On March 3 (last Friday), the deputy county attorney sent the village a document that he said was the lease, Francisco said. The day before, on March 2, The Putnam Examiner sent Guillaro an email inquiring why the village was still waiting for the lease. That email and past phone calls to his office have not been returned.
Guillaro, the applicant for the project, has yet to personally send over the lease, Francisco said Monday afternoon.
Francisco said while the site has “insufficient parking,” the board was willing to go ahead without worsening the parking issues by requesting county busing. He said the prior planning board, led by Barney Molloy, approved a sub-standard site plan. Molloy didn’t return an email seeking comment.
Francisco said on Aug. 25 the planning board adopted a modification to the lease condition stating if the county doesn’t go forward with senior center plans and a copy of the lease is never received, then the space would be assumed for retail, requiring another 28 parking spaces.
“If you bus the people over, then we’re going to realize you’re not going to need parking,” Francisco said. “It’s not by any means a perfect situation.”
Guillaro and the village have long been at odds during the approval process.
Guillaro has threatened legal action against the village by filing a notice of claim that alleges the village intentionally hampered Butterfield getting approvals once Mayor Dave Merandy took office.
Merandy, who is up for reelection this month, dismissed the claims by Guillaro and stressed the village has followed the law throughout. His challenger, Alison Anthoine, has argued Merandy hurt the project’s process and, if elected, she would attempt to settle any legal disputes the village is facing.

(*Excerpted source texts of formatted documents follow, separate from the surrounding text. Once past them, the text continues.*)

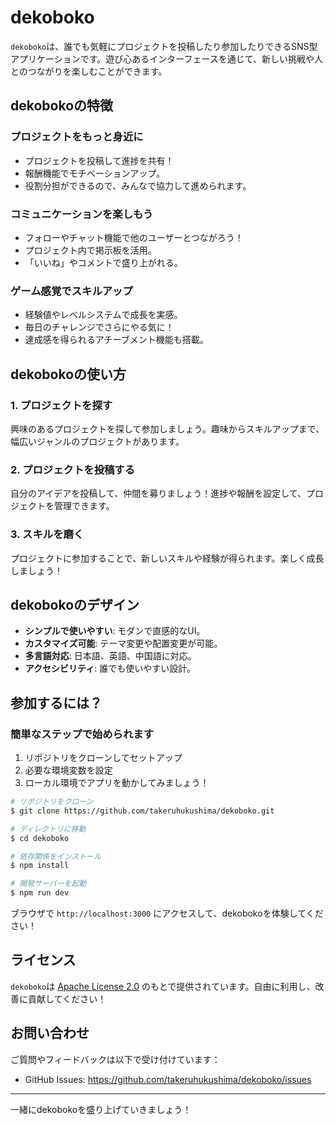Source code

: # dekoboko

`dekoboko`は、誰でも気軽にプロジェクトを投稿したり参加したりできるSNS型アプリケーションです。遊び心あるインターフェースを通じて、新しい挑戦や人とのつながりを楽しむことができます。

## dekobokoの特徴

### プロジェクトをもっと身近に

- プロジェクトを投稿して進捗を共有！
- 報酬機能でモチベーションアップ。
- 役割分担ができるので、みんなで協力して進められます。

### コミュニケーションを楽しもう

- フォローやチャット機能で他のユーザーとつながろう！
- プロジェクト内で掲示板を活用。
- 「いいね」やコメントで盛り上がれる。

### ゲーム感覚でスキルアップ

- 経験値やレベルシステムで成長を実感。
- 毎日のチャレンジでさらにやる気に！
- 達成感を得られるアチーブメント機能も搭載。

## dekobokoの使い方

### 1. プロジェクトを探す

興味のあるプロジェクトを探して参加しましょう。趣味からスキルアップまで、幅広いジャンルのプロジェクトがあります。

### 2. プロジェクトを投稿する

自分のアイデアを投稿して、仲間を募りましょう！進捗や報酬を設定して、プロジェクトを管理できます。

### 3. スキルを磨く

プロジェクトに参加することで、新しいスキルや経験が得られます。楽しく成長しましょう！

## dekobokoのデザイン

- **シンプルで使いやすい**: モダンで直感的なUI。
- **カスタマイズ可能**: テーマ変更や配置変更が可能。
- **多言語対応**: 日本語、英語、中国語に対応。
- **アクセシビリティ**: 誰でも使いやすい設計。

## 参加するには？

### 簡単なステップで始められます

1. リポジトリをクローンしてセットアップ
2. 必要な環境変数を設定
3. ローカル環境でアプリを動かしてみましょう！

```bash
# リポジトリをクローン
$ git clone https://github.com/takeruhukushima/dekoboko.git

# ディレクトリに移動
$ cd dekoboko

# 依存関係をインストール
$ npm install

# 開発サーバーを起動
$ npm run dev
```

ブラウザで `http://localhost:3000` にアクセスして、dekobokoを体験してください！

## ライセンス

`dekoboko`は [Apache License 2.0](LICENSE)
のもとで提供されています。自由に利用し、改善に貢献してください！

## お問い合わせ

ご質問やフィードバックは以下で受け付けています：

- GitHub Issues: https://github.com/takeruhukushima/dekoboko/issues

---

一緒にdekobokoを盛り上げていきましょう！
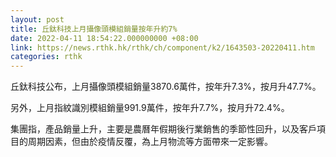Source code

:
 ```yaml
---
layout: post
title: 丘鈦科技上月攝像頭模組銷量按年升約7%
date: 2022-04-11 18:54:22.000000000 +08:00
link: https://news.rthk.hk/rthk/ch/component/k2/1643503-20220411.htm
categories: rthk
---
```


丘鈦科技公布，上月攝像頭模組銷量3870.6萬件，按年升7.3%，按月升47.7%。

另外，上月指紋識別模組銷量991.9萬件，按年升7.7%，按月升72.4%。

集團指，產品銷量上升，主要是農曆年假期後行業銷售的季節性回升，以及客戶項目的周期因素，但由於疫情反覆，為上月物流等方面帶來一定影響。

Francisco said the public record doesn’t support any delay, but shows the board’s unending effort to work with the applicant. He said the project slowed because Guillaro requested changes to the site plan and wouldn’t give information to the village for several months.
“The planning board accommodated him at every single turn,” he said.
Guillaro and Francisco have butted heads before including through written correspondence, with Guillaro sending a threatening letter to the planning board in August 2016 because the board hadn’t yet issued a permit for Building Two as the planning board members awaited the
lease for the senior center at Lahey (the final tweaks to the lease were approved by the county Legislature in the fall.) He claimed in the letter that Francisco and the village administration were latching onto the issue to further the delay the progress at the site.
He wrote the delays have stalled the project by more than a year and resulted in high costs and that was the planning board’s “intent from the start.” He added because of the village, he wasn’t able to get Hudson Valley New York Presbyterian in Building Two by last November.
“As I noted in prior communications, the damages continue to mount,” Guillaro wrote in the Aug. 15, 2016 letter.
But Francisco fired back in a letter two days later, stating the blame for delays only falls on Guillaro. He noted it’s not the planning board’s fault that the county still hadn’t approved a lease for the senior center at that point and that Guillaro chose to amend an already approved site plan. Francisco also wrote it took Guillaro time to deliver an amended site plan for the planning board to sign off on in August and other necessary information as reasons for the delay.
“I have asked for a status update on the County lease as it is a central condition of the approval,” Francisco wrote in his Aug. 17 letter. “To date I have not received any response.”